_TASK GOAL:_ Let the answer be the lines from the one with "# This is free" to the end of the entries, copied exactly with both boundary lines kept.

_DATA FOR THIS TASK:_
····················

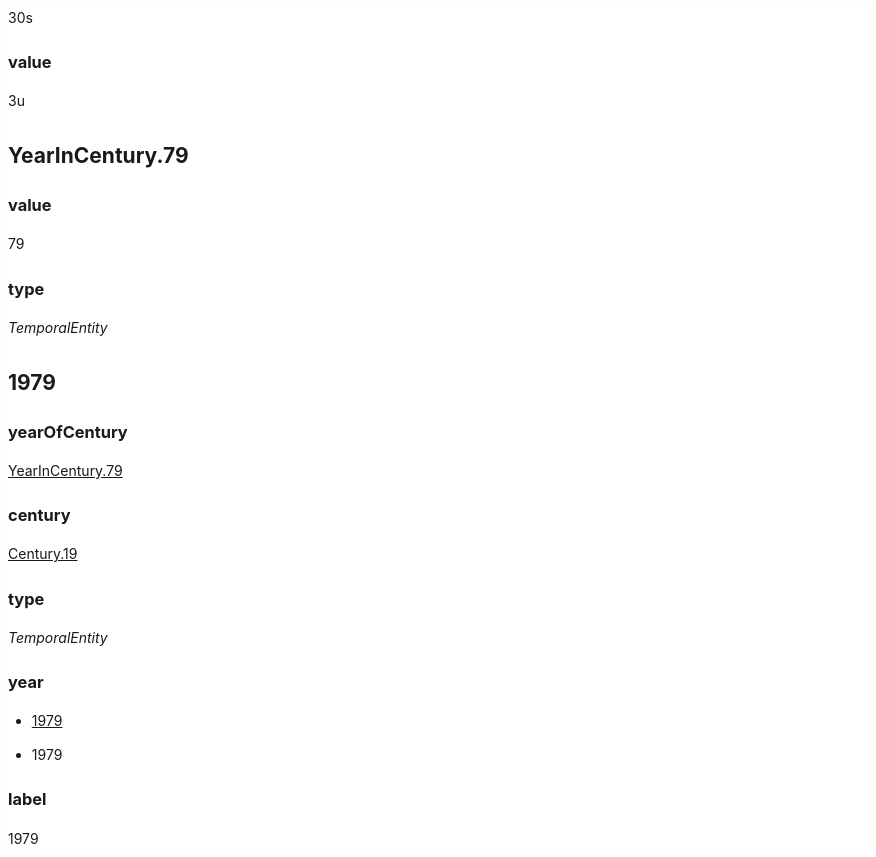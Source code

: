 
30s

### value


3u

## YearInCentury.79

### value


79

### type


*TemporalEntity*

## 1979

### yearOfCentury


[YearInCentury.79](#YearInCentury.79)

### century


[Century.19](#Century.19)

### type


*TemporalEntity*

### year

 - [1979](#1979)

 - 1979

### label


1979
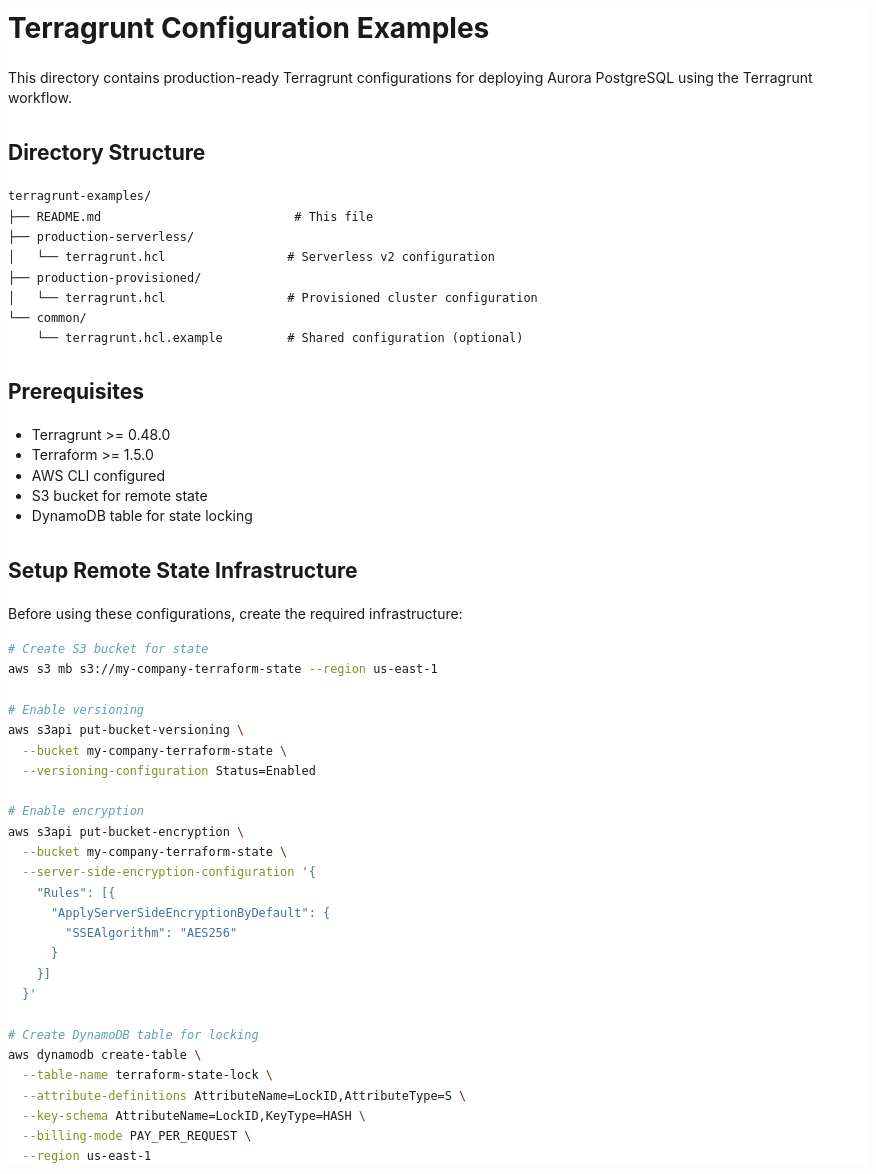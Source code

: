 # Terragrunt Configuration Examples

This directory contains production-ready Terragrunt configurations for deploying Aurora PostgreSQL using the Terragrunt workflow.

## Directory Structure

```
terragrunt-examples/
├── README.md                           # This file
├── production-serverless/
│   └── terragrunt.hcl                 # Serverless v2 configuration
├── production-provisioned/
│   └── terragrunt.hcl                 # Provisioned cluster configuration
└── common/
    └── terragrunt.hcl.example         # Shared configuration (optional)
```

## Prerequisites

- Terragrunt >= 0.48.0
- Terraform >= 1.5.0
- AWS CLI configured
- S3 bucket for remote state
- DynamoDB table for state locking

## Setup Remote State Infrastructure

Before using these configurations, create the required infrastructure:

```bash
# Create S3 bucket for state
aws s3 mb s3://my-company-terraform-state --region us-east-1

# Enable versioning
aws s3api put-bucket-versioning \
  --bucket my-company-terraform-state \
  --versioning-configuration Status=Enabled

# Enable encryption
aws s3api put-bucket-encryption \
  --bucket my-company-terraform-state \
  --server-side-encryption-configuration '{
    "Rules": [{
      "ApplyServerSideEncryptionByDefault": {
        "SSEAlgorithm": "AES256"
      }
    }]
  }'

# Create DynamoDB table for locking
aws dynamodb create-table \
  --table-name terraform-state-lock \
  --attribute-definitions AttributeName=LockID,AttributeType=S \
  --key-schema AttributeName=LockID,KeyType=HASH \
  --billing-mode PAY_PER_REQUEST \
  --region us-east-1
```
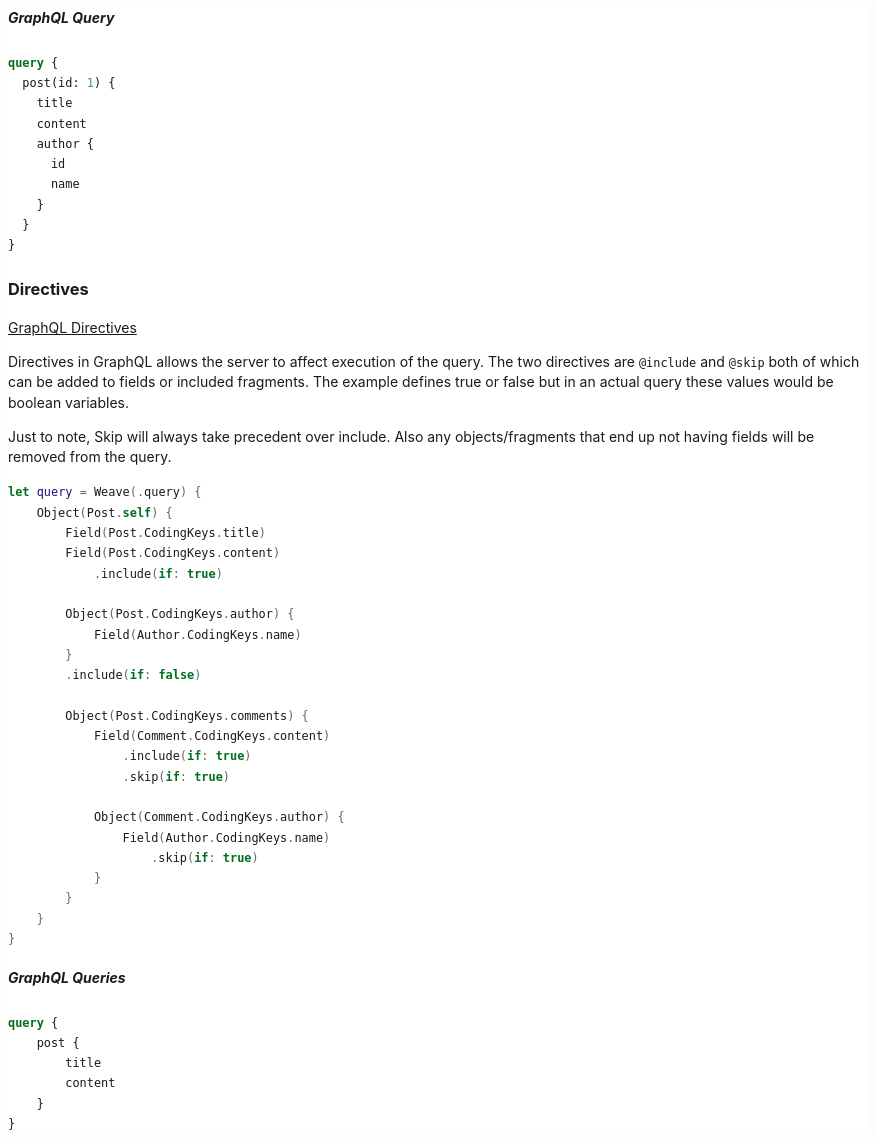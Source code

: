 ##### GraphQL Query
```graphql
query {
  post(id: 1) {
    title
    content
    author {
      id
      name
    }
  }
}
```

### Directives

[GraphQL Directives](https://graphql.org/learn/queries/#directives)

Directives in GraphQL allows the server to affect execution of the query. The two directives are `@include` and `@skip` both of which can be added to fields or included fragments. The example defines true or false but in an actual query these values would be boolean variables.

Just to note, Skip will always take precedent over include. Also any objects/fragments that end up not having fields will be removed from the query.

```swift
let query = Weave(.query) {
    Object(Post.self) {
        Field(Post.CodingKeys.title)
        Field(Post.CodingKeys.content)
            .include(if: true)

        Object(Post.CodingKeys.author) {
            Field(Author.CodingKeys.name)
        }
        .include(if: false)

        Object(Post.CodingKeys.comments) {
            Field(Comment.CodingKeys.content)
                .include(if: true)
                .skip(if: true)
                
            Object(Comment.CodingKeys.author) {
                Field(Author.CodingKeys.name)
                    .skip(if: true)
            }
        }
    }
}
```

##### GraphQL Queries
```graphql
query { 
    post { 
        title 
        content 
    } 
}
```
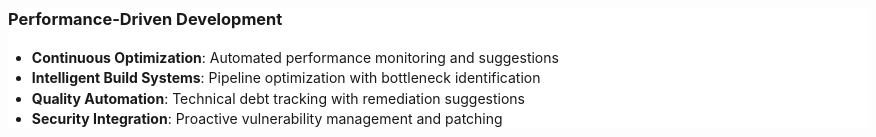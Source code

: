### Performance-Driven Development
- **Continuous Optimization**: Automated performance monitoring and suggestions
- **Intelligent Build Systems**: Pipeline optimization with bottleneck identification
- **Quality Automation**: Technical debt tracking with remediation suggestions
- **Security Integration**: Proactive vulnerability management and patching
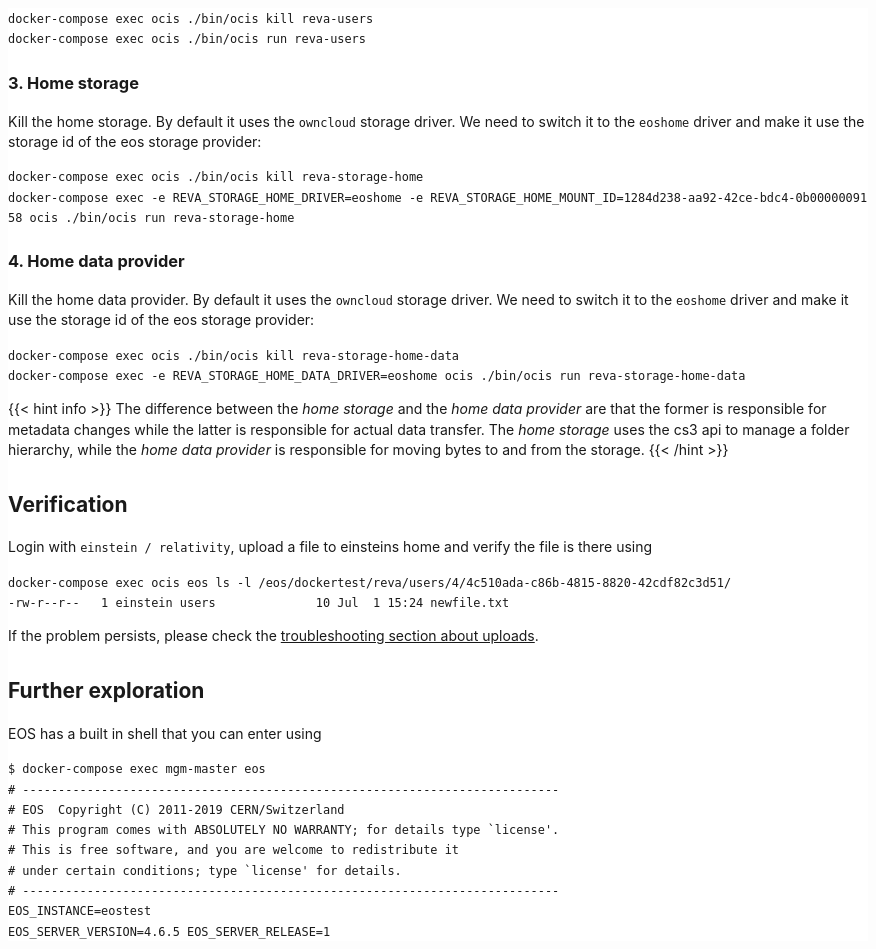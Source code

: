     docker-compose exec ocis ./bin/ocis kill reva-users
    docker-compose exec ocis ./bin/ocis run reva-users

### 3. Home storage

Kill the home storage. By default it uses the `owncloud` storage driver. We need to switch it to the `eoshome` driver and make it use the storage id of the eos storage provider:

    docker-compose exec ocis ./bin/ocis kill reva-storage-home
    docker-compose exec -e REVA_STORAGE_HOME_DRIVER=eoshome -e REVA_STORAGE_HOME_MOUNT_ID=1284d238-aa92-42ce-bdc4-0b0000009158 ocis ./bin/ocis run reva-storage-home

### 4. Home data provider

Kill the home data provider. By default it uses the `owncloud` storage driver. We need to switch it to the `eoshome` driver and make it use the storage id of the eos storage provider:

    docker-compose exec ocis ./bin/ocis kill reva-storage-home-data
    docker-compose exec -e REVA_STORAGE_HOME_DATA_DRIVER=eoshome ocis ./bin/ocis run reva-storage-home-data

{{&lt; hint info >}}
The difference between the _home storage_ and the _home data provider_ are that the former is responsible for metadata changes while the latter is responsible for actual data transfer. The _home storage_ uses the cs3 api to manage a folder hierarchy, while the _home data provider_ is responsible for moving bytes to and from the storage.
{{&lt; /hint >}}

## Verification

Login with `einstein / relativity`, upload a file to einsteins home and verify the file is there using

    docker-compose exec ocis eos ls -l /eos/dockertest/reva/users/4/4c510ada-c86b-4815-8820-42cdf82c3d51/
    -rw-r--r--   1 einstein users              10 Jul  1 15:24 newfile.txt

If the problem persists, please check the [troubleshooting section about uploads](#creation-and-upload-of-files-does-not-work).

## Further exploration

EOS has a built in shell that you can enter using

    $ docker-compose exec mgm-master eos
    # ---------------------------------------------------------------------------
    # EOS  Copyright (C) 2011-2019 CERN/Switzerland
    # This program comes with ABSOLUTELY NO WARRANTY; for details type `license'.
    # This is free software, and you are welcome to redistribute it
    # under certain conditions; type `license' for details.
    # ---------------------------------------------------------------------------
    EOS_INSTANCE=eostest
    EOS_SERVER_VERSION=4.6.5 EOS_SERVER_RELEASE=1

····················

_RESPONSE TO THE TASK:_
    # This is free software, and you are welcome to redistribute it
    # under certain conditions; type `license' for details.
    # ---------------------------------------------------------------------------
    EOS_INSTANCE=eostest
    EOS_SERVER_VERSION=4.6.5 EOS_SERVER_RELEASE=1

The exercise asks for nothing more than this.